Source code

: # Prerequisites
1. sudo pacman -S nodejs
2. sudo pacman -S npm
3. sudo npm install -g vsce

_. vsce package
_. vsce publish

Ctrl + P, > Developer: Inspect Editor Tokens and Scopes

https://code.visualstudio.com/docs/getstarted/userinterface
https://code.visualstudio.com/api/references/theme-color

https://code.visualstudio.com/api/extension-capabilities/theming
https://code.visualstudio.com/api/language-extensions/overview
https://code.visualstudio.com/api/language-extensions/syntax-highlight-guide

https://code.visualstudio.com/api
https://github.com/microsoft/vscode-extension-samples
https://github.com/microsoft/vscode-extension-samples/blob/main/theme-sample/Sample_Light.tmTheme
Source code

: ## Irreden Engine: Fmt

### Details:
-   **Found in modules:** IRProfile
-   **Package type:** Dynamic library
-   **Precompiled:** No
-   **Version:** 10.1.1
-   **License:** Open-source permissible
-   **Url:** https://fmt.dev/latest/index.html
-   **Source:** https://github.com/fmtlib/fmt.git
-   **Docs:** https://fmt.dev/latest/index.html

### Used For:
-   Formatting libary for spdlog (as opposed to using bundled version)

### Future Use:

Your task:
Transcribe the listing from start to finish, exactly as given.

Answer to the exercise:
Source code

: # Prerequisites
1. sudo pacman -S nodejs
2. sudo pacman -S npm
3. sudo npm install -g vsce

_. vsce package
_. vsce publish

Ctrl + P, > Developer: Inspect Editor Tokens and Scopes

https://code.visualstudio.com/docs/getstarted/userinterface
https://code.visualstudio.com/api/references/theme-color

https://code.visualstudio.com/api/extension-capabilities/theming
https://code.visualstudio.com/api/language-extensions/overview
https://code.visualstudio.com/api/language-extensions/syntax-highlight-guide

https://code.visualstudio.com/api
https://github.com/microsoft/vscode-extension-samples
https://github.com/microsoft/vscode-extension-samples/blob/main/theme-sample/Sample_Light.tmTheme
Source code

: ## Irreden Engine: Fmt

### Details:
-   **Found in modules:** IRProfile
-   **Package type:** Dynamic library
-   **Precompiled:** No
-   **Version:** 10.1.1
-   **License:** Open-source permissible
-   **Url:** https://fmt.dev/latest/index.html
-   **Source:** https://github.com/fmtlib/fmt.git
-   **Docs:** https://fmt.dev/latest/index.html

### Used For:
-   Formatting libary for spdlog (as opposed to using bundled version)

### Future Use:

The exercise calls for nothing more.